*** Exercise materials

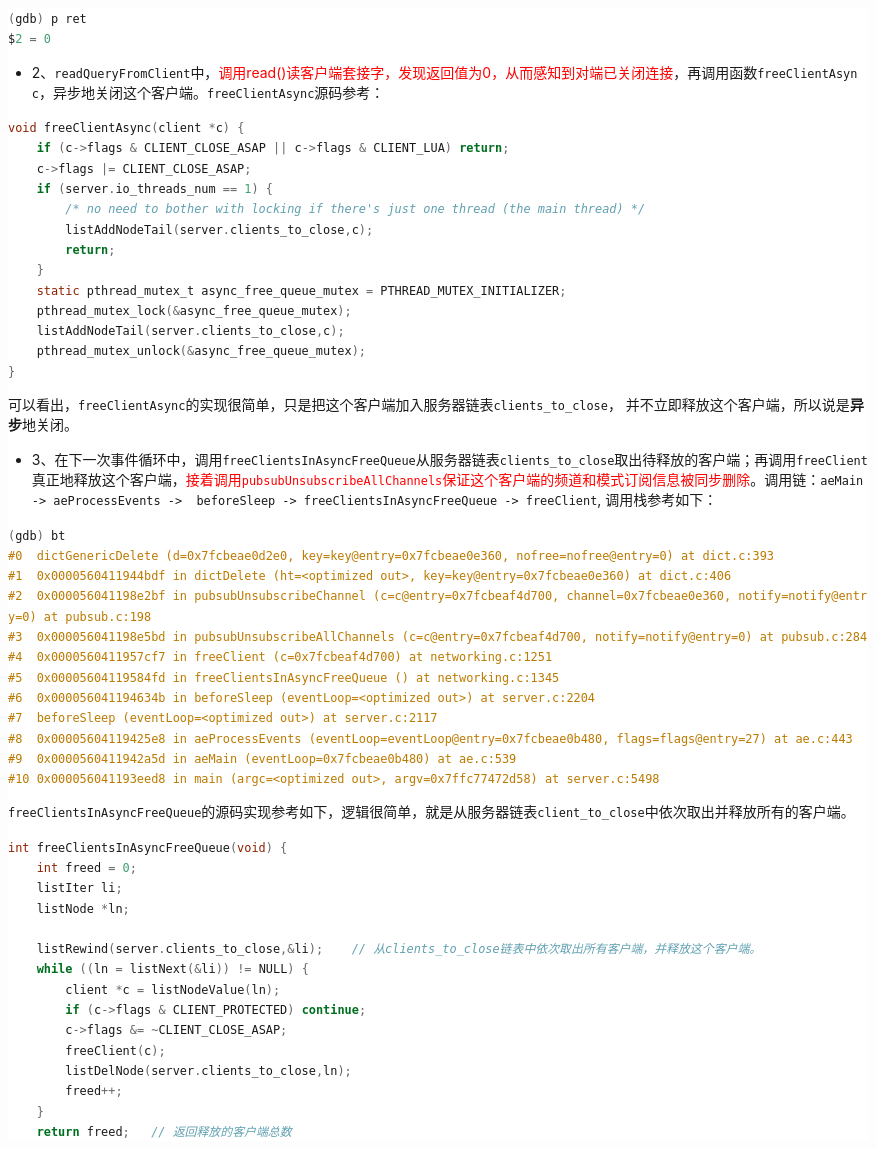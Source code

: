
 ```c
(gdb) p ret
$2 = 0
```

* 2、`readQueryFromClient`中，<font color = 'red'>调用read()读客户端套接字，发现返回值为0，从而感知到对端已关闭连接</font>，再调用函数`freeClientAsync`，异步地关闭这个客户端。`freeClientAsync`源码参考：

```c
void freeClientAsync(client *c) {
    if (c->flags & CLIENT_CLOSE_ASAP || c->flags & CLIENT_LUA) return;
    c->flags |= CLIENT_CLOSE_ASAP;
    if (server.io_threads_num == 1) {
        /* no need to bother with locking if there's just one thread (the main thread) */
        listAddNodeTail(server.clients_to_close,c);
        return;
    }
    static pthread_mutex_t async_free_queue_mutex = PTHREAD_MUTEX_INITIALIZER;
    pthread_mutex_lock(&async_free_queue_mutex);
    listAddNodeTail(server.clients_to_close,c);
    pthread_mutex_unlock(&async_free_queue_mutex);
}
```

可以看出，`freeClientAsync`的实现很简单，只是把这个客户端加入服务器链表`clients_to_close`， 并不立即释放这个客户端，所以说是**异步**地关闭。

* 3、在下一次事件循环中，调用`freeClientsInAsyncFreeQueue`从服务器链表`clients_to_close`取出待释放的客户端；再调用`freeClient`真正地释放这个客户端，<font color = 'red'>接着调用`pubsubUnsubscribeAllChannels`保证这个客户端的频道和模式订阅信息被同步删除</font>。调用链：`aeMain -> aeProcessEvents ->  beforeSleep -> freeClientsInAsyncFreeQueue -> freeClient`, 调用栈参考如下：

```c
(gdb) bt
#0  dictGenericDelete (d=0x7fcbeae0d2e0, key=key@entry=0x7fcbeae0e360, nofree=nofree@entry=0) at dict.c:393
#1  0x0000560411944bdf in dictDelete (ht=<optimized out>, key=key@entry=0x7fcbeae0e360) at dict.c:406
#2  0x000056041198e2bf in pubsubUnsubscribeChannel (c=c@entry=0x7fcbeaf4d700, channel=0x7fcbeae0e360, notify=notify@entry=0) at pubsub.c:198
#3  0x000056041198e5bd in pubsubUnsubscribeAllChannels (c=c@entry=0x7fcbeaf4d700, notify=notify@entry=0) at pubsub.c:284
#4  0x0000560411957cf7 in freeClient (c=0x7fcbeaf4d700) at networking.c:1251
#5  0x00005604119584fd in freeClientsInAsyncFreeQueue () at networking.c:1345
#6  0x000056041194634b in beforeSleep (eventLoop=<optimized out>) at server.c:2204
#7  beforeSleep (eventLoop=<optimized out>) at server.c:2117
#8  0x00005604119425e8 in aeProcessEvents (eventLoop=eventLoop@entry=0x7fcbeae0b480, flags=flags@entry=27) at ae.c:443
#9  0x0000560411942a5d in aeMain (eventLoop=0x7fcbeae0b480) at ae.c:539
#10 0x000056041193eed8 in main (argc=<optimized out>, argv=0x7ffc77472d58) at server.c:5498
```

`freeClientsInAsyncFreeQueue`的源码实现参考如下，逻辑很简单，就是从服务器链表`client_to_close`中依次取出并释放所有的客户端。

```c
int freeClientsInAsyncFreeQueue(void) {
    int freed = 0;
    listIter li;
    listNode *ln;

    listRewind(server.clients_to_close,&li);	// 从clients_to_close链表中依次取出所有客户端，并释放这个客户端。
    while ((ln = listNext(&li)) != NULL) {
        client *c = listNodeValue(ln);
        if (c->flags & CLIENT_PROTECTED) continue;
        c->flags &= ~CLIENT_CLOSE_ASAP;
        freeClient(c);
        listDelNode(server.clients_to_close,ln);
        freed++;
    }
    return freed;	// 返回释放的客户端总数
```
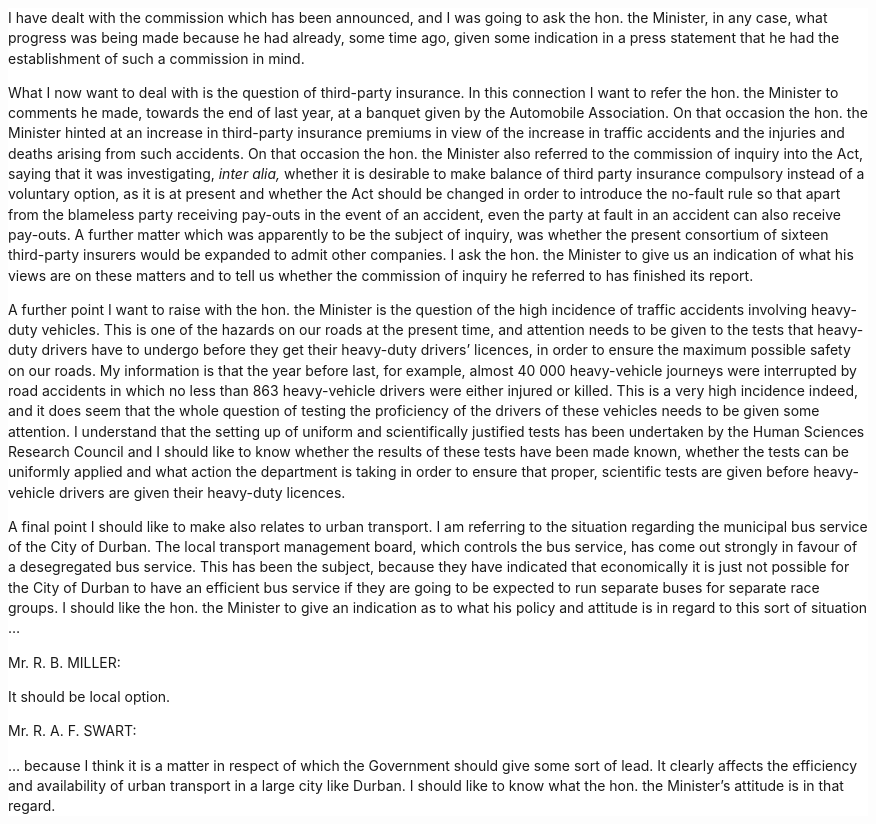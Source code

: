 <p>I have dealt with the commission which has been announced, and I was going to ask the hon. the Minister, in any case, what progress was being made because he had already, some time ago, given some indication in a press statement that he had the establishment of such a commission in mind.</p>

<p>What I now want to deal with is the question of third-party insurance. In this connection I want to refer the hon. the Minister to comments he made, towards the end of last year, at a banquet given by the Automobile Association. On that occasion the hon. the Minister hinted at an increase in third-party insurance premiums in view of the increase in traffic accidents and the injuries and deaths arising from such accidents. On that occasion the hon. the Minister also referred to the commission of inquiry into the Act, saying that it was investigating, <i>inter alia,</i> whether it is desirable to make balance of third party insurance compulsory instead of a voluntary option, as it is at present and whether the Act should be changed in order to introduce the no-fault rule so that apart from the blameless party receiving pay-outs in the event of an accident, even the party at fault in an accident can also receive pay-outs. A further matter which was apparently to be the subject of inquiry, was whether the present consortium of sixteen third-party insurers would be expanded to admit other companies. I ask the hon. the Minister to give us an indication of what his views are on these matters and to tell us whether the commission of inquiry he referred to has finished its report.</p>

<p>A further point I want to raise with the hon. the Minister is the question of the high incidence of traffic accidents involving heavy-duty vehicles. This is one of the hazards on our roads at the present time, and attention needs to be given to the tests that heavy-duty drivers have to undergo before they get their heavy-duty drivers&#x2019; licences, in order to ensure the maximum possible safety on our roads. My information is that the year before last, for example, almost 40 000 heavy-vehicle journeys were interrupted by road accidents in which no less than 863 heavy-vehicle drivers were either injured or killed. This is a very high incidence indeed, and it does seem that the whole question of testing the proficiency of the drivers of these vehicles needs to be given some attention. I understand that the setting up of uniform <span class="col_3547-3548" refersTo="page_0292"/>and scientifically justified tests has been undertaken by the Human Sciences Research Council and I should like to know whether the results of these tests have been made known, whether the tests can be uniformly applied and what action the department is taking in order to ensure that proper, scientific tests are given before heavy-vehicle drivers are given their heavy-duty licences.</p>

<p>A final point I should like to make also relates to urban transport. I am referring to the situation regarding the municipal bus service of the City of Durban. The local transport management board, which controls the bus service, has come out strongly in favour of a desegregated bus service. This has been the subject, because they have indicated that economically it is just not possible for the City of Durban to have an efficient bus service if they are going to be expected to run separate buses for separate race groups. I should like the hon. the Minister to give an indication as to what his policy and attitude is in regard to this sort of situation &#x2026;</p>

</speech>

<speech by="#miller">

<from>Mr. <person refersTo="hansard_za">R. B. MILLER</person>:</from>

<p>It should be local option.</p>

</speech>

<speech by="#swart">

<from>Mr. <person refersTo="hansard_za">R. A. F. SWART</person>:</from>

<p>&#x2026; because I think it is a matter in respect of which the Government should give some sort of lead. It clearly affects the efficiency and availability of urban transport in a large city like Durban. I should like to know what the hon. the Minister&#x2019;s attitude is in that regard.</p>
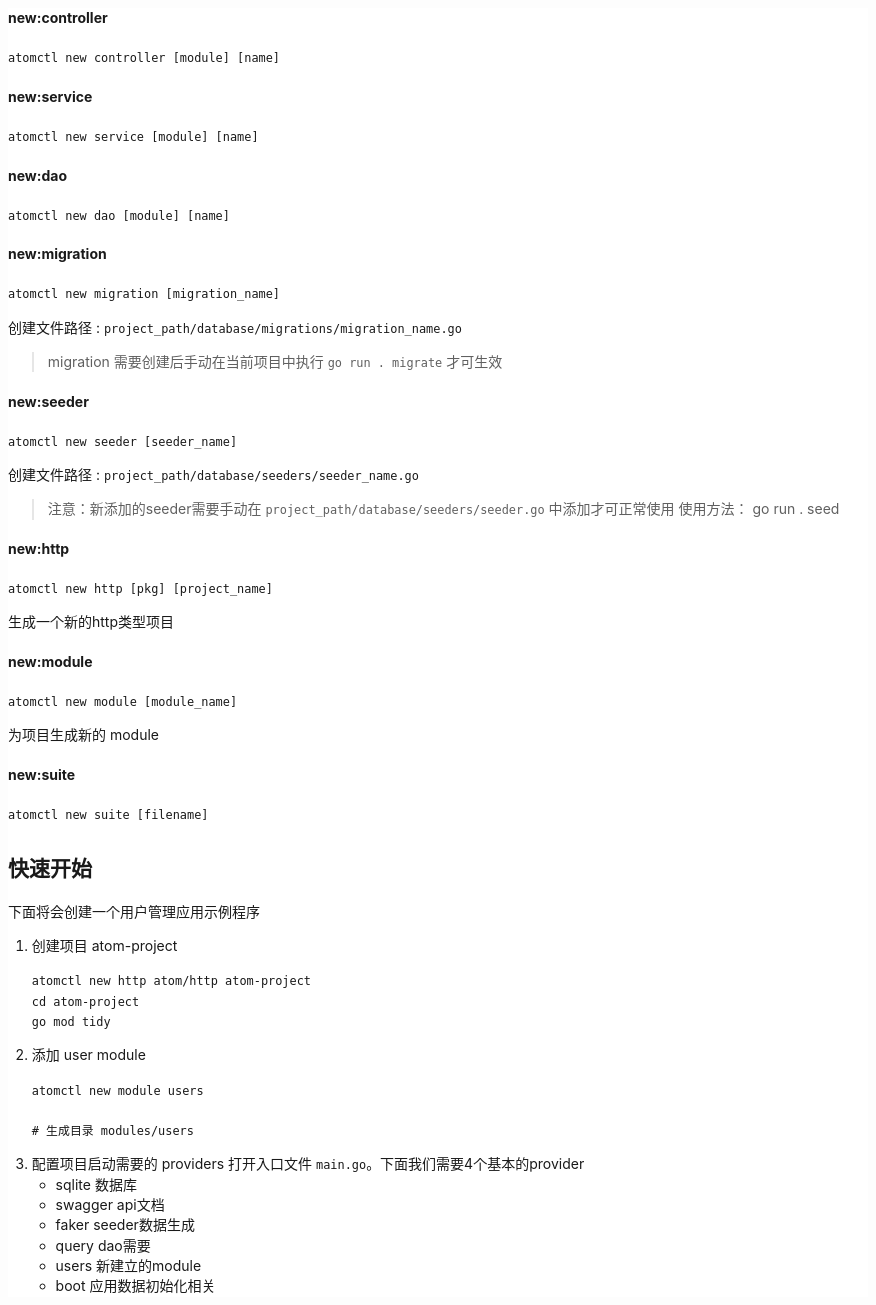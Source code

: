 #### new:controller
    atomctl new controller [module] [name]
#### new:service
    atomctl new service [module] [name]
#### new:dao
    atomctl new dao [module] [name]
#### new:migration
    atomctl new migration [migration_name]

创建文件路径 : `project_path/database/migrations/migration_name.go`
> migration 需要创建后手动在当前项目中执行 `go run . migrate` 才可生效
#### new:seeder
    atomctl new seeder [seeder_name]

创建文件路径 : `project_path/database/seeders/seeder_name.go`
> 注意：新添加的seeder需要手动在 `project_path/database/seeders/seeder.go` 中添加才可正常使用
使用方法：
    go run . seed

#### new:http
    atomctl new http [pkg] [project_name]
生成一个新的http类型项目

#### new:module
    atomctl new module [module_name]
为项目生成新的 module

#### new:suite
    atomctl new suite [filename]

## 快速开始
下面将会创建一个用户管理应用示例程序

1. 创建项目 atom-project
    ```
    atomctl new http atom/http atom-project
    cd atom-project
    go mod tidy
    ```
2. 添加  user module
    ```
    atomctl new module users

    # 生成目录 modules/users
    ```
3. 配置项目启动需要的 providers
    打开入口文件  `main.go`。下面我们需要4个基本的provider
    - sqlite 数据库
    - swagger api文档 
    - faker seeder数据生成
    - query dao需要
    - users 新建立的module
    - boot 应用数据初始化相关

******

What to do
Word for word, restate the line with "#### new:suite" and all remaining lines of the material, stopping only at the final line.

Written answer
#### new:suite
    atomctl new suite [filename]

## 快速开始
下面将会创建一个用户管理应用示例程序

1. 创建项目 atom-project
    ```
    atomctl new http atom/http atom-project
    cd atom-project
    go mod tidy
    ```
2. 添加  user module
    ```
    atomctl new module users

    # 生成目录 modules/users
    ```
3. 配置项目启动需要的 providers
    打开入口文件  `main.go`。下面我们需要4个基本的provider
    - sqlite 数据库
    - swagger api文档 
    - faker seeder数据生成
    - query dao需要
    - users 新建立的module
    - boot 应用数据初始化相关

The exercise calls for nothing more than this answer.